Hidden State Activation
Table of Contents
Hidden State Activation
This is the hidden state activation function for a vanilla RNN.
\[ h^{\langle t\rangle}=g(W_{h}[h^{\langle t-1\rangle},x^{\langle t\rangle}] + b_h) \]
Which is another way of writing this:
\[ h^{\langle t\rangle}=g(W_{hh}h^{\langle t-1\rangle} \oplus W_{hx}x^{\langle t\rangle} + b_h) \]
Where
- \(W_{h}\) in the first formula is denotes the horizontal concatenation of \(W_{hh}\) and \(W_{hx}\) from the second formula.
- \(W_{h}\) in the first formula is then multiplied by \([h^{\langle t-1\rangle},x^{\langle t\rangle}]\), another concatenation of parameters from the second formula but this time in a different direction, i.e vertical.
Let us see what this means computationally.
Imports
# from pypi
import numpy
Middle
Joining
Weights: Horizontal Concatenation
A join along the vertical boundary is called a horizontal concatenation or horizontal stack.
Visually, it looks like this:- \(W_h = \left [ W_{hh} \ | \ W_{hx} \right ]\).
We'll look at two different ways to achieve this using numpy.
Note: The values used to populate the arrays, below, have been chosen to aid in visual illustration only.
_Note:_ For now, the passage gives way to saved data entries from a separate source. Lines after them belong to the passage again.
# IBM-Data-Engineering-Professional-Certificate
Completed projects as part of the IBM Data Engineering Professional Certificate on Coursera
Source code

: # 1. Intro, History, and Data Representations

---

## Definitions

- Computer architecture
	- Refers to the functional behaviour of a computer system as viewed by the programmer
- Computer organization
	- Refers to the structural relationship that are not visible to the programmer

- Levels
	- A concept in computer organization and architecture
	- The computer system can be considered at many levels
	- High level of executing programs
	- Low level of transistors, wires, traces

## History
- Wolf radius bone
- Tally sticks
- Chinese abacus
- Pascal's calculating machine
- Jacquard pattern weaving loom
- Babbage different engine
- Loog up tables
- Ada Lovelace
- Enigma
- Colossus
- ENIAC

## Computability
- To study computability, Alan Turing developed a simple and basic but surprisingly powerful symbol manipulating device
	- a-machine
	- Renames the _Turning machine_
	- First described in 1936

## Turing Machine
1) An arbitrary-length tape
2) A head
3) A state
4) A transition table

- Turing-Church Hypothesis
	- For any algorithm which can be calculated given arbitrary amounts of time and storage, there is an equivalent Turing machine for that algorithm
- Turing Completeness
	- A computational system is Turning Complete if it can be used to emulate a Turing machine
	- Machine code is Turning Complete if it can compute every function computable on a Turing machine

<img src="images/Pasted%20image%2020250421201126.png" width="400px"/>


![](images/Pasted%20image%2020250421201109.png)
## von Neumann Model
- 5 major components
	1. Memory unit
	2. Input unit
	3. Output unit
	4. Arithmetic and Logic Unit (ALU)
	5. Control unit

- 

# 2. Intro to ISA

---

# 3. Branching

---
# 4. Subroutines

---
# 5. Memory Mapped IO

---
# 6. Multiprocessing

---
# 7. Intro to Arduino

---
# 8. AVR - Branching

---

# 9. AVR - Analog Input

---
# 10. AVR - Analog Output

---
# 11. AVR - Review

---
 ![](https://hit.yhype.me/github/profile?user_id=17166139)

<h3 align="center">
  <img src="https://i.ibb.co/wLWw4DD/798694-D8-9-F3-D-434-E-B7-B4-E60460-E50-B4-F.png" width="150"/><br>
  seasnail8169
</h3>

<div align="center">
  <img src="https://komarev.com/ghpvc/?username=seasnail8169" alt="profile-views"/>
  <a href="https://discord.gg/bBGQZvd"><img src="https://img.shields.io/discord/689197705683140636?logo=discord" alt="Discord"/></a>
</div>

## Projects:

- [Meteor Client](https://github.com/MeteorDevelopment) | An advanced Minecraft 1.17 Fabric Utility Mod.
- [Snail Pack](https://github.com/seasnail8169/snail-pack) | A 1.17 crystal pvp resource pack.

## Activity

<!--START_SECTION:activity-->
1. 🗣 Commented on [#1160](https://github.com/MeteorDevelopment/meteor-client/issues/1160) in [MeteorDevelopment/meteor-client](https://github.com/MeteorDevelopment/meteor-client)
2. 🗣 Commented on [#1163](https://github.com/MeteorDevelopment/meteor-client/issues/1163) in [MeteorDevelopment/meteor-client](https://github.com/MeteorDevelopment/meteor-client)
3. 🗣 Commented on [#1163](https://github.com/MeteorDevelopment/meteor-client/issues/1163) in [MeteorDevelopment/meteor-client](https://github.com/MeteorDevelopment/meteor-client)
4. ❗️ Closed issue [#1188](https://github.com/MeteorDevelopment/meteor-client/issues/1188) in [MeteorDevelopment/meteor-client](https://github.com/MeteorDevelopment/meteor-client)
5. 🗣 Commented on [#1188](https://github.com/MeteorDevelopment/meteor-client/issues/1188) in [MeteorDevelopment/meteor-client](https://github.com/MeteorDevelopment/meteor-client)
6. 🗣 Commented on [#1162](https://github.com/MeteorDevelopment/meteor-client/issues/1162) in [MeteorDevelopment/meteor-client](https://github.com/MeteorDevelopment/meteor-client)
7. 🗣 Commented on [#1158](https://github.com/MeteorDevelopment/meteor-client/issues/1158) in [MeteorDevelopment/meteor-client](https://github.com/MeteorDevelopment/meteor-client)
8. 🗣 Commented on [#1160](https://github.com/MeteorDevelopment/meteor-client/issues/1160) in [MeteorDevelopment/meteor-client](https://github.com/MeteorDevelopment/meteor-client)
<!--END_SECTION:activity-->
They are NOT what you'd expect to use building a model, which would typically be random variables instead.
First create some dummy data. The numpy.full function creates an array of a given shape that all has the same values. Our first array is almost like numpy.ones
except it uses the dtype of the number you pass in so it will be integers, not floats.
w_hh = numpy.full((3, 2), 1)
w_hx = numpy.full((3, 3), 9)
We could use some random initializations, but it would make it harder to see the joins.
print("-- Data --\n")
print("w_hh :")
print(w_hh)
print("w_hh shape :", w_hh.shape, "\n")
print("w_hx :")
print(w_hx)
print("w_hx shape :", w_hx.shape, "\n")
-- Data -- w_hh : [[1 1] [1 1] [1 1]] w_hh shape : (3, 2) w_hx : [[9 9 9] [9 9 9] [9 9 9]] w_hx shape : (3, 3)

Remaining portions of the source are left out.